## About this exercise
Lines from the beginning of the data through the line containing "Per gestire in" are to be copied exactly, with no other line included.

##### Task input #####

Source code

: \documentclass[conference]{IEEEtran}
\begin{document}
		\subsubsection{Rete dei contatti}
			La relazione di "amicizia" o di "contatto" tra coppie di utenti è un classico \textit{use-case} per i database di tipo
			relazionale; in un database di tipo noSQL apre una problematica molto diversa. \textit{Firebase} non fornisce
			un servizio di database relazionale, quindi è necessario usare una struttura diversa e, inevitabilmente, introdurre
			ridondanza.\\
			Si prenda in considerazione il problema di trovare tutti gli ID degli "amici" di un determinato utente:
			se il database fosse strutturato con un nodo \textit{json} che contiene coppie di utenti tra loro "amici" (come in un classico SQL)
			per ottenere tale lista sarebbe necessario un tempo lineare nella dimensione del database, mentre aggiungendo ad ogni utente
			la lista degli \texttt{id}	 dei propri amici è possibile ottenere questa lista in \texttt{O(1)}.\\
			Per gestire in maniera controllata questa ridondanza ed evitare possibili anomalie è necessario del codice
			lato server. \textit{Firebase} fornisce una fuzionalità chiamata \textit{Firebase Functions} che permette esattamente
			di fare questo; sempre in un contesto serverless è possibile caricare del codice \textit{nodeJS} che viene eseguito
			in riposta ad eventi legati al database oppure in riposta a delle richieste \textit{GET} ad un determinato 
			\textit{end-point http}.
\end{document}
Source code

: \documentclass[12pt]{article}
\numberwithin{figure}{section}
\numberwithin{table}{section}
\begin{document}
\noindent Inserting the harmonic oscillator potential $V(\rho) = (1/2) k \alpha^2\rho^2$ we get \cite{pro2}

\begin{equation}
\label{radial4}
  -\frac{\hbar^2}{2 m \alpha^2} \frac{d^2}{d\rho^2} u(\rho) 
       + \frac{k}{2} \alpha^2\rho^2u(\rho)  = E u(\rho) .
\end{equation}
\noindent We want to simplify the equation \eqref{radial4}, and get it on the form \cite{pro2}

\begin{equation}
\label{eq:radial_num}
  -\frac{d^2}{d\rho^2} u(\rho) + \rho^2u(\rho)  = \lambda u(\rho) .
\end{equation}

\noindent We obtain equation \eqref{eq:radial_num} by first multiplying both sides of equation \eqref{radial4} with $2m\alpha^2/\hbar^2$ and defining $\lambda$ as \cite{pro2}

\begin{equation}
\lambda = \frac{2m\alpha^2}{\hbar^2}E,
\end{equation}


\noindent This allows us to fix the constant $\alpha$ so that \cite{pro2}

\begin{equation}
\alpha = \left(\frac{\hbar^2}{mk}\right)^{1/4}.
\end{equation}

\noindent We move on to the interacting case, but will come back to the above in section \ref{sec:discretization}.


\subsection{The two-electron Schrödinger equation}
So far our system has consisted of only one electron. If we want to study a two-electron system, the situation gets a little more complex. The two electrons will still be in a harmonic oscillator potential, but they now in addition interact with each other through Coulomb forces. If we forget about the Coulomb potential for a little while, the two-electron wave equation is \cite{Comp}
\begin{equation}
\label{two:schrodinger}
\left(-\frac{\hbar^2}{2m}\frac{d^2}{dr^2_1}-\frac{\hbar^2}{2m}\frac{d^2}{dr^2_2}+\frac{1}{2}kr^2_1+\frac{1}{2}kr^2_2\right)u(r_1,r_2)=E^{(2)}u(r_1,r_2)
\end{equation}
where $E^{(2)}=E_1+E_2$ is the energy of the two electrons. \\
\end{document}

#####

## Result below
Source code

: \documentclass[conference]{IEEEtran}
\begin{document}
		\subsubsection{Rete dei contatti}
			La relazione di "amicizia" o di "contatto" tra coppie di utenti è un classico \textit{use-case} per i database di tipo
			relazionale; in un database di tipo noSQL apre una problematica molto diversa. \textit{Firebase} non fornisce
			un servizio di database relazionale, quindi è necessario usare una struttura diversa e, inevitabilmente, introdurre
			ridondanza.\\
			Si prenda in considerazione il problema di trovare tutti gli ID degli "amici" di un determinato utente:
			se il database fosse strutturato con un nodo \textit{json} che contiene coppie di utenti tra loro "amici" (come in un classico SQL)
			per ottenere tale lista sarebbe necessario un tempo lineare nella dimensione del database, mentre aggiungendo ad ogni utente
			la lista degli \texttt{id}	 dei propri amici è possibile ottenere questa lista in \texttt{O(1)}.\\
			Per gestire in maniera controllata questa ridondanza ed evitare possibili anomalie è necessario del codice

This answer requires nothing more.